As for Bill's article, he writes: "Indeed, the IPCC managed to include, among other glitches, a spurious date for the day when Himalayan glaciers would disappear. It won’t happen by 2035, as the report indicated -- a fact..."
No, it is NOT a fact. We won't know until 2035! Don't give an inch or the MSM will take a mile. It may not be 'consensus' to have included that information in the report, but many of the past reports were WRONG because they have consistently underestimated the rapidity of climate change. Expect them to miss again. The factors causing global warming are myriad and interwoven, many of them are feedback loops, many are like time bombs from the past that we cannot do anything about now.

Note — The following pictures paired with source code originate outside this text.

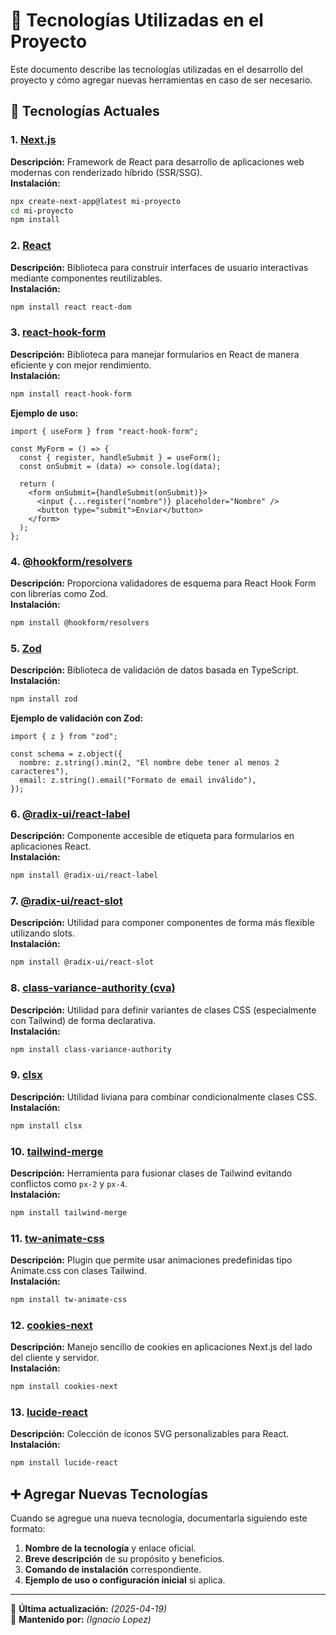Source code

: # 📌 Tecnologías Utilizadas en el Proyecto

Este documento describe las tecnologías utilizadas en el desarrollo del proyecto y cómo agregar nuevas herramientas en caso de ser necesario.

## 🚀 Tecnologías Actuales

### 1. [Next.js](https://nextjs.org/)
**Descripción:** Framework de React para desarrollo de aplicaciones web modernas con renderizado híbrido (SSR/SSG).  
**Instalación:**
```bash
npx create-next-app@latest mi-proyecto
cd mi-proyecto
npm install
```

### 2. [React](https://react.dev/)
**Descripción:** Biblioteca para construir interfaces de usuario interactivas mediante componentes reutilizables.  
**Instalación:**
```bash
npm install react react-dom
```

### 3. [react-hook-form](https://react-hook-form.com/)
**Descripción:** Biblioteca para manejar formularios en React de manera eficiente y con mejor rendimiento.  
**Instalación:**
```bash
npm install react-hook-form
```
**Ejemplo de uso:**
```tsx
import { useForm } from "react-hook-form";

const MyForm = () => {
  const { register, handleSubmit } = useForm();
  const onSubmit = (data) => console.log(data);

  return (
    <form onSubmit={handleSubmit(onSubmit)}>
      <input {...register("nombre")} placeholder="Nombre" />
      <button type="submit">Enviar</button>
    </form>
  );
};
```

### 4. [@hookform/resolvers](https://react-hook-form.com/get-started/#SchemaValidation)
**Descripción:** Proporciona validadores de esquema para React Hook Form con librerías como Zod.  
**Instalación:**
```bash
npm install @hookform/resolvers
```

### 5. [Zod](https://zod.dev/)
**Descripción:** Biblioteca de validación de datos basada en TypeScript.  
**Instalación:**
```bash
npm install zod
```
**Ejemplo de validación con Zod:**
```tsx
import { z } from "zod";

const schema = z.object({
  nombre: z.string().min(2, "El nombre debe tener al menos 2 caracteres"),
  email: z.string().email("Formato de email inválido"),
});
```

### 6. [@radix-ui/react-label](https://www.radix-ui.com/primitives/docs/components/label)
**Descripción:** Componente accesible de etiqueta para formularios en aplicaciones React.  
**Instalación:**
```bash
npm install @radix-ui/react-label
```

### 7. [@radix-ui/react-slot](https://www.radix-ui.com/primitives/docs/components/slot)
**Descripción:** Utilidad para componer componentes de forma más flexible utilizando slots.  
**Instalación:**
```bash
npm install @radix-ui/react-slot
```

### 8. [class-variance-authority (cva)](https://cva.style/)
**Descripción:** Utilidad para definir variantes de clases CSS (especialmente con Tailwind) de forma declarativa.  
**Instalación:**
```bash
npm install class-variance-authority
```

### 9. [clsx](https://github.com/lukeed/clsx)
**Descripción:** Utilidad liviana para combinar condicionalmente clases CSS.  
**Instalación:**
```bash
npm install clsx
```

### 10. [tailwind-merge](https://tailwind-merge.vercel.app/)
**Descripción:** Herramienta para fusionar clases de Tailwind evitando conflictos como `px-2` y `px-4`.  
**Instalación:**
```bash
npm install tailwind-merge
```

### 11. [tw-animate-css](https://github.com/Jake-Short/tw-animate-css)
**Descripción:** Plugin que permite usar animaciones predefinidas tipo Animate.css con clases Tailwind.  
**Instalación:**
```bash
npm install tw-animate-css
```

### 12. [cookies-next](https://www.npmjs.com/package/cookies-next)
**Descripción:** Manejo sencillo de cookies en aplicaciones Next.js del lado del cliente y servidor.  
**Instalación:**
```bash
npm install cookies-next
```

### 13. [lucide-react](https://lucide.dev/)
**Descripción:** Colección de íconos SVG personalizables para React.  
**Instalación:**
```bash
npm install lucide-react
```

## ➕ Agregar Nuevas Tecnologías

Cuando se agregue una nueva tecnología, documentarla siguiendo este formato:
1. **Nombre de la tecnología** y enlace oficial.  
2. **Breve descripción** de su propósito y beneficios.  
3. **Comando de instalación** correspondiente.  
4. **Ejemplo de uso o configuración inicial** si aplica.

---

📝 **Última actualización:** _(2025-04-19)_  
🚀 **Mantenido por:** _(Ignacio Lopez)_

One thing is for sure, the corporations and governments that want BAU continue to triumph over science and their latest 'hack' and spurious news avalanche was timed to bury Copenhagen. They won again because they own the media. They will spin this issue, like so many others, into faux tale that takes us to a collective future too horrifying to imagine.
It's not realy a straw man, I really see very few young poeple who know about the natural world - go hiking and backpacking and can name the trees and birds, compared to when I was young.
They also interact very little with other humans face-to-face which is going to have vewry big consequences.